Thus did Ed Asner, who died Sunday at the age of 91, deliver the best-remembered line from “The Mary Tyler Moore Show.” (Shifting back into neutral, he hires her as an associate producer, on a whim.) That series, which ran from 1970 to 1977, would earn him three Emmy Awards — better said, he would earn the series three Emmys, to which the spinoff “Lou Grant,” which aired from 1977 to 1982 and transported the character from a multi-camera sitcom set at a TV station into a single-camera newspaper drama (not without humor), would add two more. Asner would earn another two Emmys while he was still playing Lou, one for the 1976 miniseries “Rich Man, Poor Man,” as an immigrant patriarch, and one for “Roots” the following year, as the morally conflicted captain of a slave ship, as if to remind viewers that he had taken on other sorts of roles before and announcing that he would again.
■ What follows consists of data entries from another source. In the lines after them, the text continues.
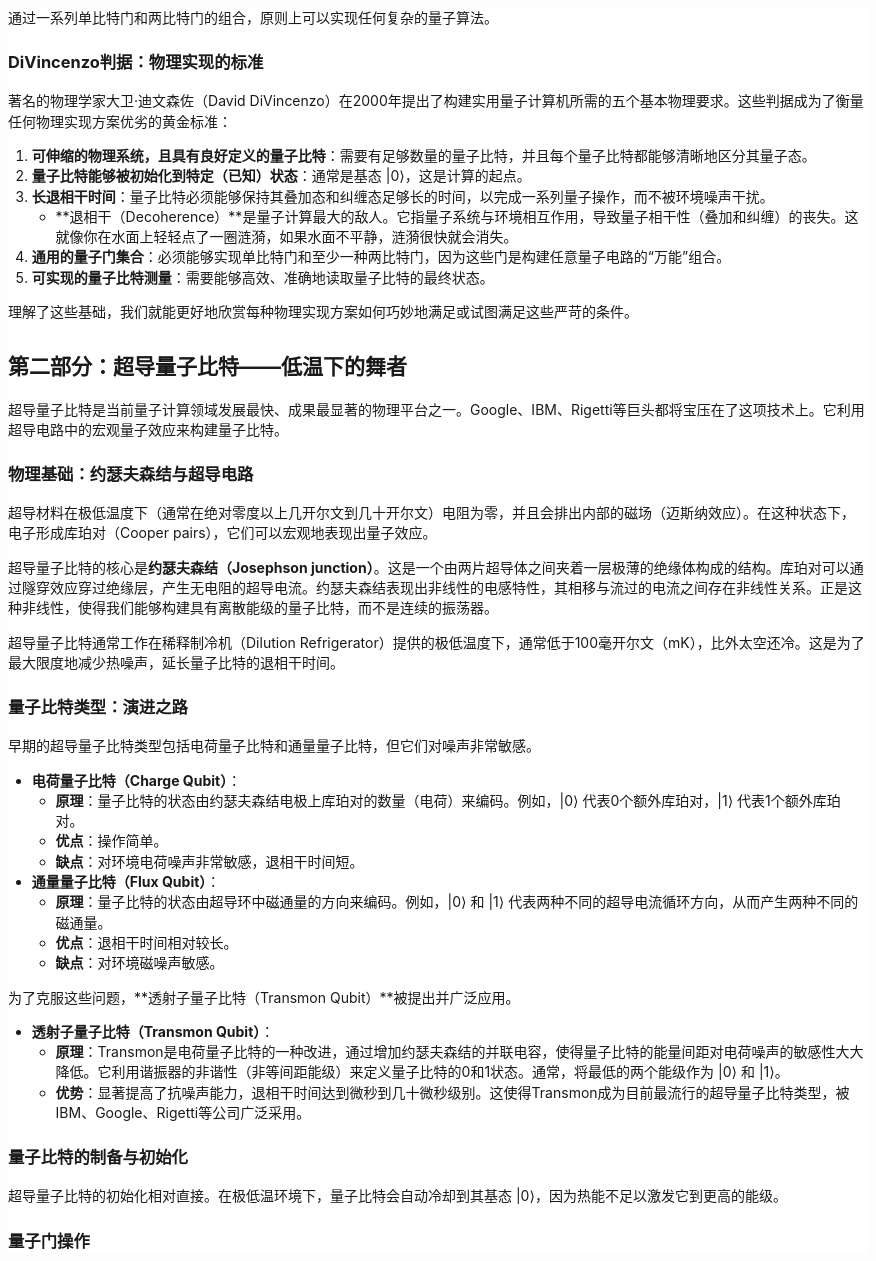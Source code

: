 
通过一系列单比特门和两比特门的组合，原则上可以实现任何复杂的量子算法。

### DiVincenzo判据：物理实现的标准

著名的物理学家大卫·迪文森佐（David DiVincenzo）在2000年提出了构建实用量子计算机所需的五个基本物理要求。这些判据成为了衡量任何物理实现方案优劣的黄金标准：

1.  **可伸缩的物理系统，且具有良好定义的量子比特**：需要有足够数量的量子比特，并且每个量子比特都能够清晰地区分其量子态。
2.  **量子比特能够被初始化到特定（已知）状态**：通常是基态 $|0\rangle$，这是计算的起点。
3.  **长退相干时间**：量子比特必须能够保持其叠加态和纠缠态足够长的时间，以完成一系列量子操作，而不被环境噪声干扰。
    *   **退相干（Decoherence）**是量子计算最大的敌人。它指量子系统与环境相互作用，导致量子相干性（叠加和纠缠）的丧失。这就像你在水面上轻轻点了一圈涟漪，如果水面不平静，涟漪很快就会消失。
4.  **通用的量子门集合**：必须能够实现单比特门和至少一种两比特门，因为这些门是构建任意量子电路的“万能”组合。
5.  **可实现的量子比特测量**：需要能够高效、准确地读取量子比特的最终状态。

理解了这些基础，我们就能更好地欣赏每种物理实现方案如何巧妙地满足或试图满足这些严苛的条件。

## 第二部分：超导量子比特——低温下的舞者

超导量子比特是当前量子计算领域发展最快、成果最显著的物理平台之一。Google、IBM、Rigetti等巨头都将宝压在了这项技术上。它利用超导电路中的宏观量子效应来构建量子比特。

### 物理基础：约瑟夫森结与超导电路

超导材料在极低温度下（通常在绝对零度以上几开尔文到几十开尔文）电阻为零，并且会排出内部的磁场（迈斯纳效应）。在这种状态下，电子形成库珀对（Cooper pairs），它们可以宏观地表现出量子效应。

超导量子比特的核心是**约瑟夫森结（Josephson junction）**。这是一个由两片超导体之间夹着一层极薄的绝缘体构成的结构。库珀对可以通过隧穿效应穿过绝缘层，产生无电阻的超导电流。约瑟夫森结表现出非线性的电感特性，其相移与流过的电流之间存在非线性关系。正是这种非线性，使得我们能够构建具有离散能级的量子比特，而不是连续的振荡器。

超导量子比特通常工作在稀释制冷机（Dilution Refrigerator）提供的极低温度下，通常低于100毫开尔文（mK），比外太空还冷。这是为了最大限度地减少热噪声，延长量子比特的退相干时间。

### 量子比特类型：演进之路

早期的超导量子比特类型包括电荷量子比特和通量量子比特，但它们对噪声非常敏感。

*   **电荷量子比特（Charge Qubit）**：
    *   **原理**：量子比特的状态由约瑟夫森结电极上库珀对的数量（电荷）来编码。例如，$|0\rangle$ 代表0个额外库珀对，$|1\rangle$ 代表1个额外库珀对。
    *   **优点**：操作简单。
    *   **缺点**：对环境电荷噪声非常敏感，退相干时间短。
*   **通量量子比特（Flux Qubit）**：
    *   **原理**：量子比特的状态由超导环中磁通量的方向来编码。例如，$|0\rangle$ 和 $|1\rangle$ 代表两种不同的超导电流循环方向，从而产生两种不同的磁通量。
    *   **优点**：退相干时间相对较长。
    *   **缺点**：对环境磁噪声敏感。

为了克服这些问题，**透射子量子比特（Transmon Qubit）**被提出并广泛应用。

*   **透射子量子比特（Transmon Qubit）**：
    *   **原理**：Transmon是电荷量子比特的一种改进，通过增加约瑟夫森结的并联电容，使得量子比特的能量间距对电荷噪声的敏感性大大降低。它利用谐振器的非谐性（非等间距能级）来定义量子比特的0和1状态。通常，将最低的两个能级作为 $|0\rangle$ 和 $|1\rangle$。
    *   **优势**：显著提高了抗噪声能力，退相干时间达到微秒到几十微秒级别。这使得Transmon成为目前最流行的超导量子比特类型，被IBM、Google、Rigetti等公司广泛采用。

### 量子比特的制备与初始化

超导量子比特的初始化相对直接。在极低温环境下，量子比特会自动冷却到其基态 $|0\rangle$，因为热能不足以激发它到更高的能级。

### 量子门操作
Ed Asner, the versatile actor who starred on TV in ‘The Mary Tyler Moore Show’ and ‘Lou Grant,’ and movies such ‘Elf’ and ‘Up,’ dies at 91.

Aug. 29, 2021

Asner was just past 40 when “The Mary Tyler Moore Show” debuted and less than a third of the way through his career. He would work regularly through his 80s and when he died had several projects in pre- and post-production.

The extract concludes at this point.